Uh Oh – Your Wine Bottle’s Label Is Almost Certainly Lying To You

A team of researchers in California tested out two different theories:

  1. Alcohol content in wine has been steadily increasing
  2. Labels have not reflected the change
  • They evaluated 127,000 different red and white wines from 18 years
  • Both theories were proven to be true
  • Demand is for fuller and fruitier wines – which increases alcohol content – but people want lower alcohol content
  • Result: winemakers are giving the flavor and lying about the content

I just opened a bottle of Layer Cake Primitivo (it’s a type of zinfandel) and it’s super spicy and a thick dark red. I have no idea what the label  states is the alcohol content and I don’t care.

Via The Washington Post:

Behind the picturesque rows of grapevines at vineyards around the world, winemakers are bending the truth. It’s not the sort of thing most wine drinkers would have noticed, because it’s happening behind the scenes, before bottles are shipped out, and it’s tough to tell by taste. But it’s hard to imagine anyone would appreciate it.

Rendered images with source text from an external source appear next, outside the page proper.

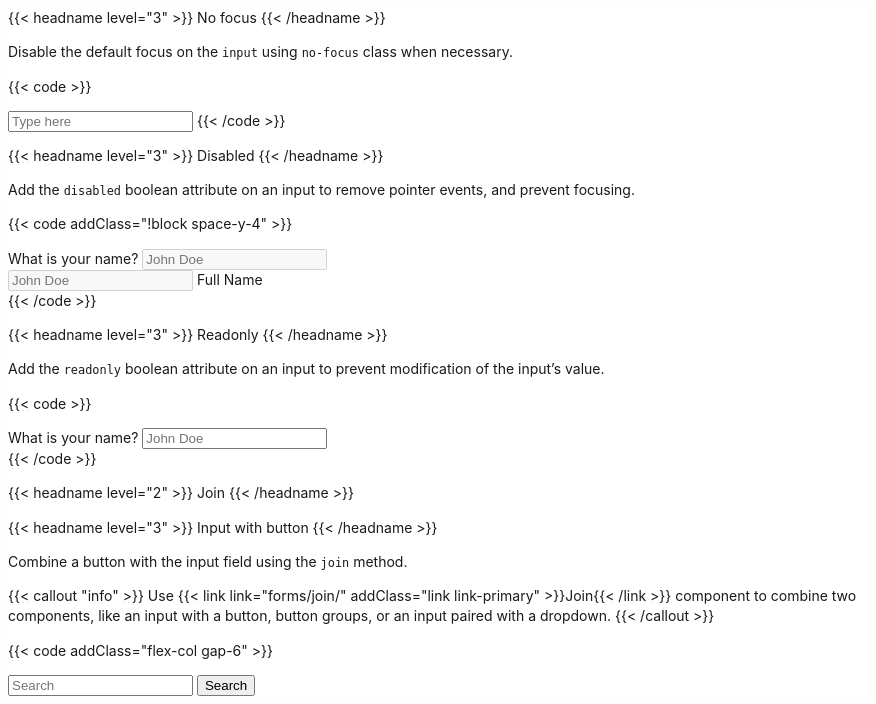 

{{< headname level="3" >}} No focus {{< /headname >}}

Disable the default focus on the `input` using `no-focus` class when necessary.

{{< code >}}

<input type="text" placeholder="Type here" class="input no-focus border-0 max-w-sm" />
{{< /code >}}




{{< headname level="3" >}} Disabled {{< /headname >}}

Add the `disabled` boolean attribute on an input to remove pointer events, and prevent focusing.

{{< code addClass="!block space-y-4" >}}

<div class="w-96">
  <label class="label-text" for="disabledInput"> What is your name? </label>
  <input type="text" placeholder="John Doe" class="input" id="disabledInput" disabled />
</div>

<div class="input-floating max-w-sm">
  <input type="text" placeholder="John Doe" class="input" id="disabledFloatingInput" disabled/>
  <label class="input-floating-label" for="disabledFloatingInput">Full Name</label>
</div>
{{< /code >}}



{{< headname level="3" >}} Readonly {{< /headname >}}

Add the `readonly` boolean attribute on an input to prevent modification of the input’s value.

{{< code >}}

<div class="w-96">
  <label class="label-text" for="readonlyInput">What is your name?</label>
  <input type="text" placeholder="John Doe" class="input" id="readonlyInput" readonly />
</div>
{{< /code >}}



{{< headname level="2" >}} Join {{< /headname >}}



{{< headname level="3" >}} Input with button {{< /headname >}}

Combine a button with the input field using the `join` method.

{{< callout "info" >}}
Use {{< link link="forms/join/" addClass="link link-primary" >}}Join{{< /link >}} component to combine two components, like an input with a button, button groups, or an input paired with a dropdown.
{{< /callout >}}

{{< code addClass="flex-col gap-6" >}}

<div class="join max-w-sm">
  <input class="input join-item" placeholder="Search" />
  <button class="btn btn-outline btn-secondary join-item">Search</button>
</div>
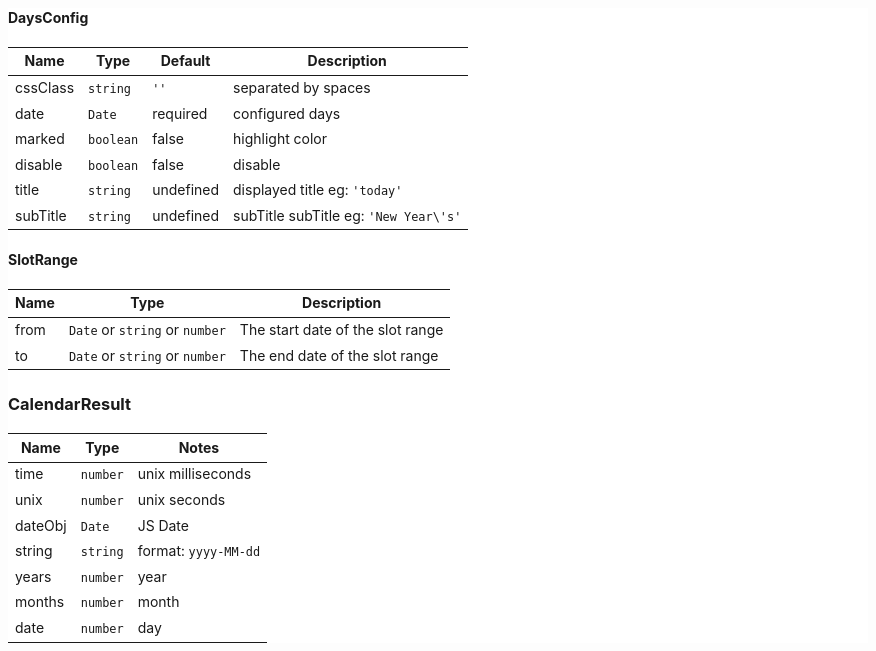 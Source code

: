 #### DaysConfig

| Name     | Type      | Default   | Description                           |
| -------- | --------- | --------- | ------------------------------------- |
| cssClass | `string`  | `''`      | separated by spaces                   |
| date     | `Date`    | required  | configured days                       |
| marked   | `boolean` | false     | highlight color                       |
| disable  | `boolean` | false     | disable                               |
| title    | `string`  | undefined | displayed title eg: `'today'`         |
| subTitle | `string`  | undefined | subTitle subTitle eg: `'New Year\'s'` |

#### SlotRange

| Name | Type                   | Description                      |
| ---- | ---------------------- | -------------------------------- |
| from | `Date` or `string` or `number` | The start date of the slot range |
| to   | `Date` or `string` or `number` | The end date of the slot range   |

### CalendarResult

| Name    | Type     | Notes                |
| ------- | -------- | -------------------- |
| time    | `number` | unix milliseconds    |
| unix    | `number` | unix seconds         |
| dateObj | `Date`   | JS Date              |
| string  | `string` | format: `yyyy-MM-dd` |
| years   | `number` | year                 |
| months  | `number` | month                |
| date    | `number` | day                  |

[npm-image]: https://img.shields.io/npm/v/@googlproxer/ion-range-calendar.svg
[npm-url]: https://www.npmjs.com/package/@googlproxer/ion-range-calendar
[license-image]: https://img.shields.io/badge/license-MIT-blue.svg?style=flat
[license-url]: LICENSE
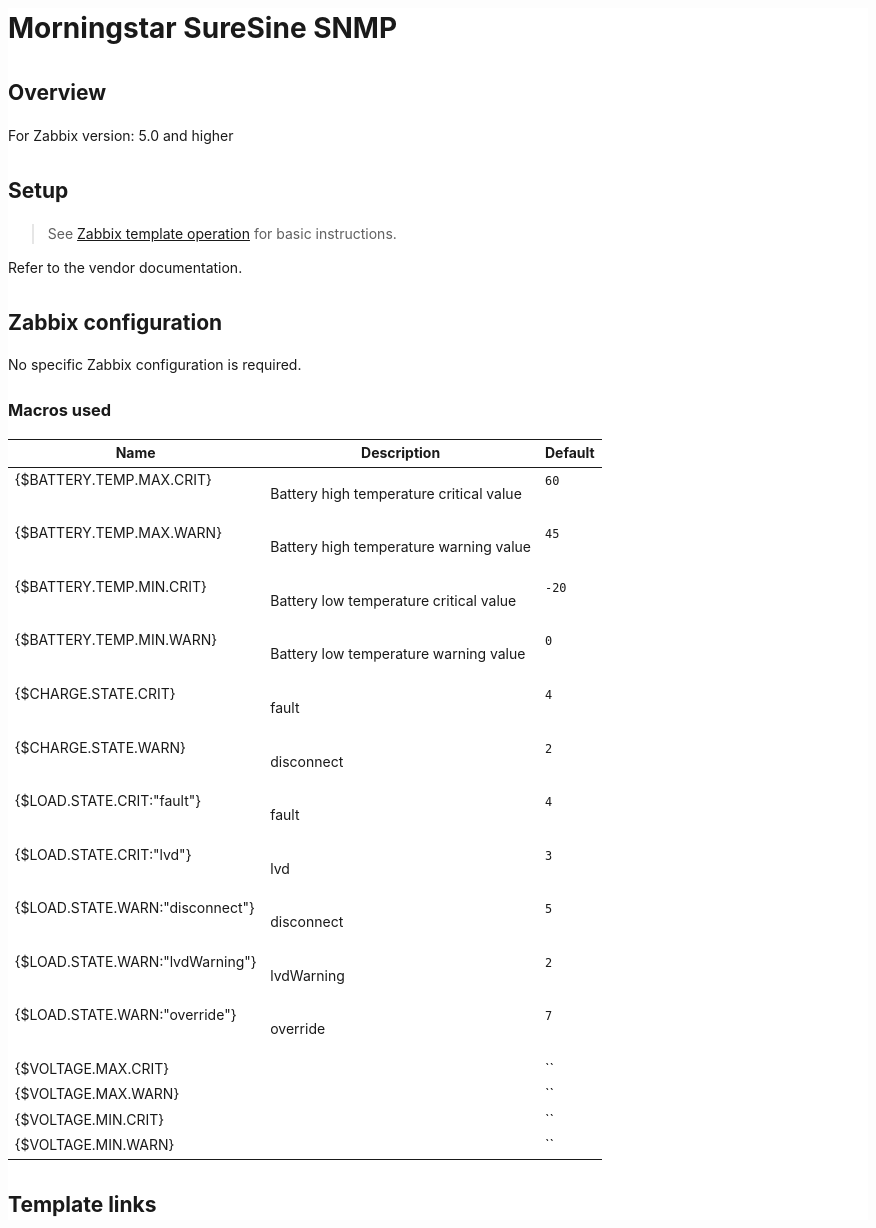 
# Morningstar SureSine SNMP

## Overview

For Zabbix version: 5.0 and higher  

## Setup

> See [Zabbix template operation](https://www.zabbix.com/documentation/5.0/manual/config/templates_out_of_the_box/zabbix_agent) for basic instructions.

Refer to the vendor documentation.

## Zabbix configuration

No specific Zabbix configuration is required.

### Macros used

|Name|Description|Default|
|----|-----------|-------|
|{$BATTERY.TEMP.MAX.CRIT} |<p>Battery high temperature critical value</p> |`60` |
|{$BATTERY.TEMP.MAX.WARN} |<p>Battery high temperature warning value</p> |`45` |
|{$BATTERY.TEMP.MIN.CRIT} |<p>Battery low temperature critical value</p> |`-20` |
|{$BATTERY.TEMP.MIN.WARN} |<p>Battery low temperature warning value</p> |`0` |
|{$CHARGE.STATE.CRIT} |<p>fault</p> |`4` |
|{$CHARGE.STATE.WARN} |<p>disconnect</p> |`2` |
|{$LOAD.STATE.CRIT:"fault"} |<p>fault</p> |`4` |
|{$LOAD.STATE.CRIT:"lvd"} |<p>lvd</p> |`3` |
|{$LOAD.STATE.WARN:"disconnect"} |<p>disconnect</p> |`5` |
|{$LOAD.STATE.WARN:"lvdWarning"} |<p>lvdWarning</p> |`2` |
|{$LOAD.STATE.WARN:"override"} |<p>override</p> |`7` |
|{$VOLTAGE.MAX.CRIT} | |`` |
|{$VOLTAGE.MAX.WARN} | |`` |
|{$VOLTAGE.MIN.CRIT} | |`` |
|{$VOLTAGE.MIN.WARN} | |`` |

## Template links

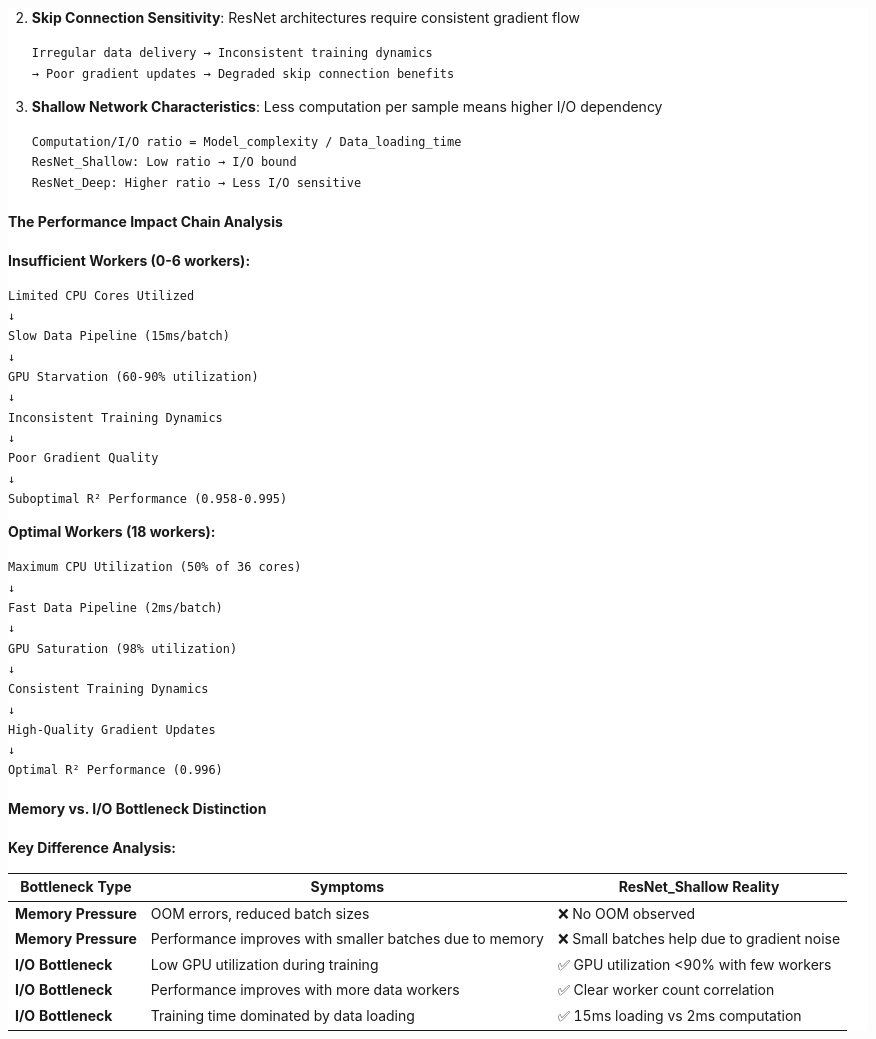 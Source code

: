 2. **Skip Connection Sensitivity**: ResNet architectures require consistent gradient flow
   ```
   Irregular data delivery → Inconsistent training dynamics
   → Poor gradient updates → Degraded skip connection benefits
   ```

3. **Shallow Network Characteristics**: Less computation per sample means higher I/O dependency
   ```
   Computation/I/O ratio = Model_complexity / Data_loading_time
   ResNet_Shallow: Low ratio → I/O bound
   ResNet_Deep: Higher ratio → Less I/O sensitive
   ```

#### The Performance Impact Chain Analysis

**Insufficient Workers (0-6 workers):**
```
Limited CPU Cores Utilized
↓
Slow Data Pipeline (15ms/batch)
↓
GPU Starvation (60-90% utilization)
↓
Inconsistent Training Dynamics
↓
Poor Gradient Quality
↓
Suboptimal R² Performance (0.958-0.995)
```

**Optimal Workers (18 workers):**
```
Maximum CPU Utilization (50% of 36 cores)
↓
Fast Data Pipeline (2ms/batch)
↓
GPU Saturation (98% utilization)
↓
Consistent Training Dynamics
↓
High-Quality Gradient Updates
↓
Optimal R² Performance (0.996)
```

#### Memory vs. I/O Bottleneck Distinction

**Key Difference Analysis:**

| Bottleneck Type | Symptoms | ResNet_Shallow Reality |
|-----------------|----------|----------------------|
| **Memory Pressure** | OOM errors, reduced batch sizes | ❌ No OOM observed |
| **Memory Pressure** | Performance improves with smaller batches due to memory | ❌ Small batches help due to gradient noise |
| **I/O Bottleneck** | Low GPU utilization during training | ✅ GPU utilization <90% with few workers |
| **I/O Bottleneck** | Performance improves with more data workers | ✅ Clear worker count correlation |
| **I/O Bottleneck** | Training time dominated by data loading | ✅ 15ms loading vs 2ms computation |
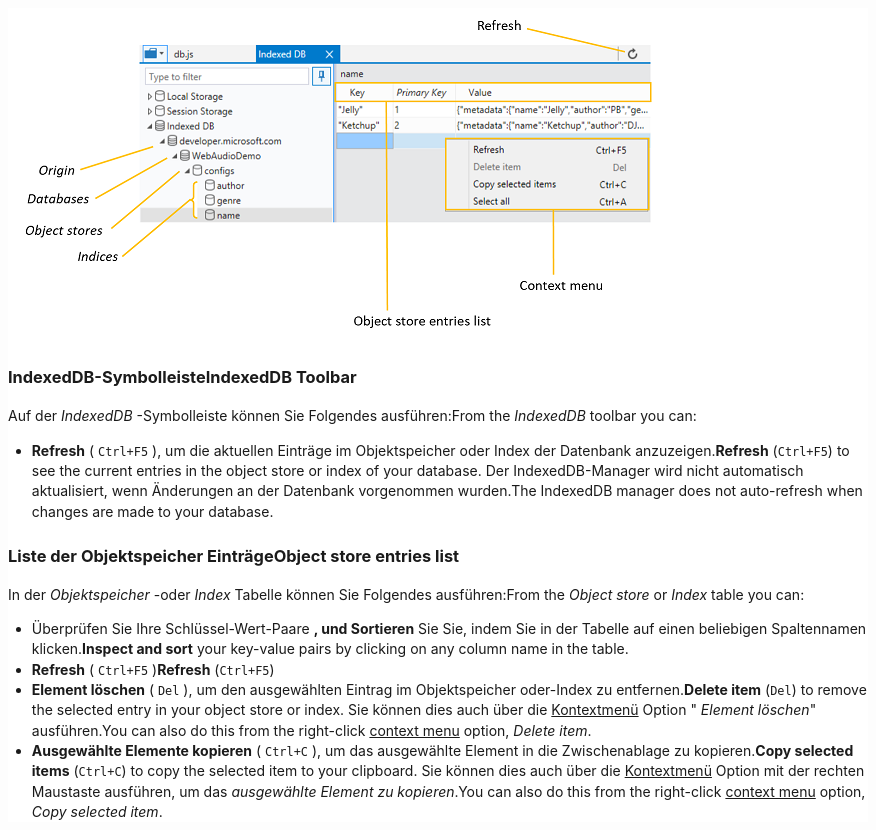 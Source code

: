 ![DevTools-IndexedDB-Manager](./media/storage_indexeddb.png)

### <span data-ttu-id="e4811-150">IndexedDB-Symbolleiste</span><span class="sxs-lookup"><span data-stu-id="e4811-150">IndexedDB Toolbar</span></span>

<span data-ttu-id="e4811-151">Auf der *IndexedDB* -Symbolleiste können Sie Folgendes ausführen:</span><span class="sxs-lookup"><span data-stu-id="e4811-151">From the *IndexedDB* toolbar you can:</span></span>

 - <span data-ttu-id="e4811-152">**Refresh** ( `Ctrl+F5` ), um die aktuellen Einträge im Objektspeicher oder Index der Datenbank anzuzeigen.</span><span class="sxs-lookup"><span data-stu-id="e4811-152">**Refresh** (`Ctrl+F5`) to see the current entries in the object store or index of your database.</span></span> <span data-ttu-id="e4811-153">Der IndexedDB-Manager wird nicht automatisch aktualisiert, wenn Änderungen an der Datenbank vorgenommen wurden.</span><span class="sxs-lookup"><span data-stu-id="e4811-153">The IndexedDB manager does not auto-refresh when changes are made to your database.</span></span>

### <span data-ttu-id="e4811-154">Liste der Objektspeicher Einträge</span><span class="sxs-lookup"><span data-stu-id="e4811-154">Object store entries list</span></span>

<span data-ttu-id="e4811-155">In der *Objektspeicher* -oder *Index* Tabelle können Sie Folgendes ausführen:</span><span class="sxs-lookup"><span data-stu-id="e4811-155">From the *Object store* or *Index* table you can:</span></span>

 - <span data-ttu-id="e4811-156">Überprüfen Sie Ihre Schlüssel-Wert-Paare **, und Sortieren** Sie Sie, indem Sie in der Tabelle auf einen beliebigen Spaltennamen klicken.</span><span class="sxs-lookup"><span data-stu-id="e4811-156">**Inspect and sort** your key-value pairs by clicking on any column name in the table.</span></span>
 - <span data-ttu-id="e4811-157">**Refresh** ( `Ctrl+F5` )</span><span class="sxs-lookup"><span data-stu-id="e4811-157">**Refresh** (`Ctrl+F5`)</span></span>
 - <span data-ttu-id="e4811-158">**Element löschen** ( `Del` ), um den ausgewählten Eintrag im Objektspeicher oder-Index zu entfernen.</span><span class="sxs-lookup"><span data-stu-id="e4811-158">**Delete item** (`Del`) to remove the selected entry in your object store or index.</span></span> <span data-ttu-id="e4811-159">Sie können dies auch über die [Kontextmenü](#context-menu) Option " *Element löschen*" ausführen.</span><span class="sxs-lookup"><span data-stu-id="e4811-159">You can also do this from the right-click [context menu](#context-menu) option, *Delete item*.</span></span>
 - <span data-ttu-id="e4811-160">**Ausgewählte Elemente kopieren** ( `Ctrl+C` ), um das ausgewählte Element in die Zwischenablage zu kopieren.</span><span class="sxs-lookup"><span data-stu-id="e4811-160">**Copy selected items** (`Ctrl+C`) to copy the selected item to your clipboard.</span></span> <span data-ttu-id="e4811-161">Sie können dies auch über die [Kontextmenü](#context-menu) Option mit der rechten Maustaste ausführen, um das *ausgewählte Element zu kopieren*.</span><span class="sxs-lookup"><span data-stu-id="e4811-161">You can also do this from the right-click [context menu](#context-menu) option, *Copy selected item*.</span></span>
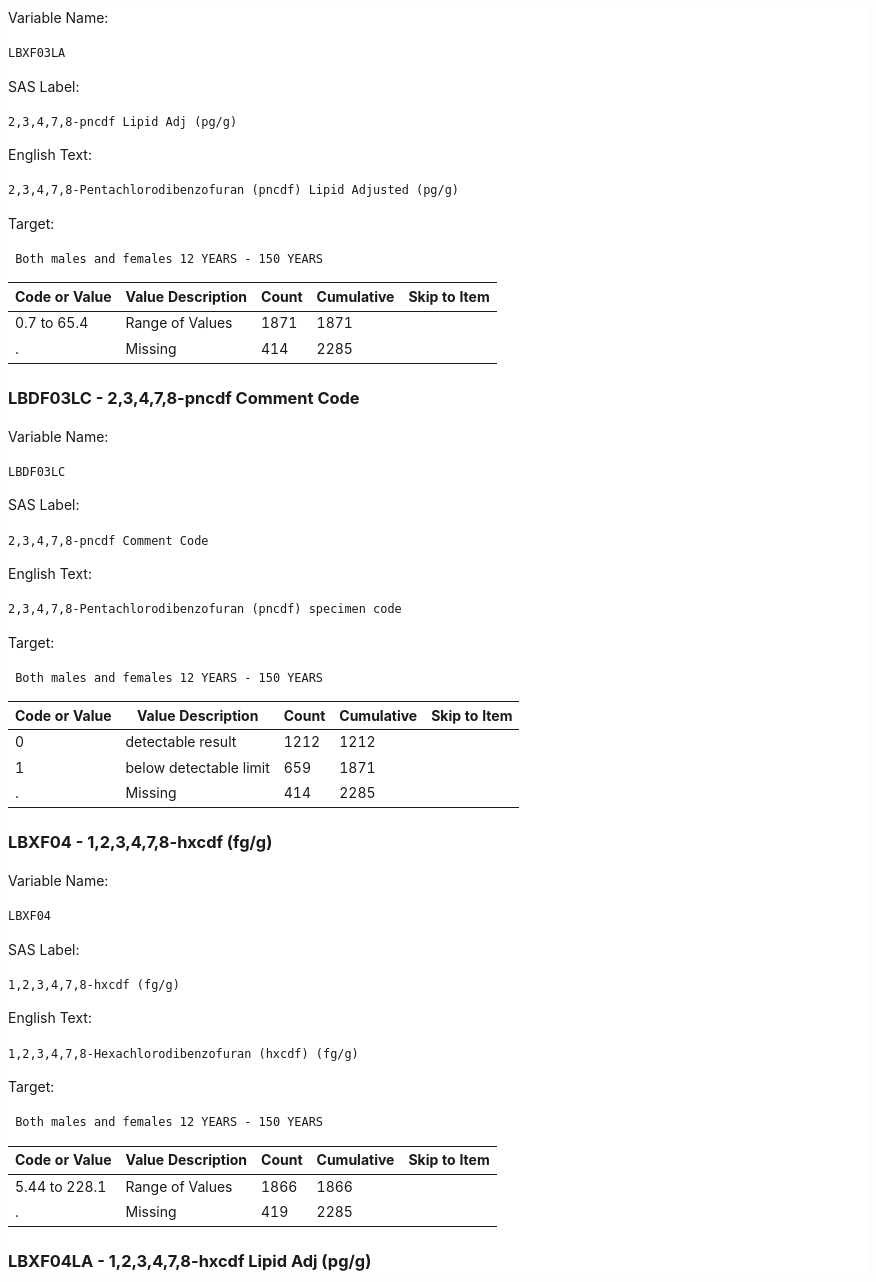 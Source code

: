 Variable Name:

    LBXF03LA
SAS Label:

    2,3,4,7,8-pncdf Lipid Adj (pg/g)
English Text:

    2,3,4,7,8-Pentachlorodibenzofuran (pncdf) Lipid Adjusted (pg/g)
Target:

     Both males and females 12 YEARS - 150 YEARS
Code or Value | Value Description | Count | Cumulative | Skip to Item  
---|---|---|---|---  
0.7 to 65.4 | Range of Values | 1871 | 1871 |   
. | Missing | 414 | 2285 |   
  
### LBDF03LC - 2,3,4,7,8-pncdf Comment Code

Variable Name:

    LBDF03LC
SAS Label:

    2,3,4,7,8-pncdf Comment Code
English Text:

    2,3,4,7,8-Pentachlorodibenzofuran (pncdf) specimen code
Target:

     Both males and females 12 YEARS - 150 YEARS
Code or Value | Value Description | Count | Cumulative | Skip to Item  
---|---|---|---|---  
0 | detectable result | 1212 | 1212 |   
1 | below detectable limit | 659 | 1871 |   
. | Missing | 414 | 2285 |   
  
### LBXF04 - 1,2,3,4,7,8-hxcdf (fg/g)

Variable Name:

    LBXF04
SAS Label:

    1,2,3,4,7,8-hxcdf (fg/g)
English Text:

    1,2,3,4,7,8-Hexachlorodibenzofuran (hxcdf) (fg/g)
Target:

     Both males and females 12 YEARS - 150 YEARS
Code or Value | Value Description | Count | Cumulative | Skip to Item  
---|---|---|---|---  
5.44 to 228.1 | Range of Values | 1866 | 1866 |   
. | Missing | 419 | 2285 |   
  
### LBXF04LA - 1,2,3,4,7,8-hxcdf Lipid Adj (pg/g)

Many winemakers have been a little loose with the information shared on their labels. Not with the region, vineyard, year and varietal, which people — both expert and not — look to when buying wine, but with the alcohol content, which they have been misreporting on bottles for decades.


The percentages reported on bottles aren’t the precise measurements consumers likely believe them to be. A number of factors, including tastes, expectations, associations, rating systems and even international tax laws appear to be nudging winemakers to round the alcoholic kick of their respective wines up or down a notch on labels in ways that might make the bottles more attractive to prospective drinkers. And the problem is widespread.

“The errors, whether deemed ‘small’ or ‘large,’ are systematic,” said Kate Fuller, who teaches agricultural economics at Montana State University.

This past fall, Fuller, along with a team of researchers that included Julian Alston, a professor in the Department of Agricultural and Resource Economics of the University of California at Davis, and James Lapsley, a retired professor who has written and researched extensively about wine, set out to test two theories. The first was something experts have been warning about for some time: Wines, for various reasons, have been getting more alcoholic. The second was something else: Winemakers have been inaccurately reporting the alcoholic contents of their wines.

The team dusted off data from the Liquor Control Board of Ontario, which oversees and tests all wine imported for sale in Ontario, Canada. The sample included more than 127,000 wines (roughly 80,000 of them red, 47,000 of them white) imported over the eighteen years between 1992 and 2009. And it told an interesting tale.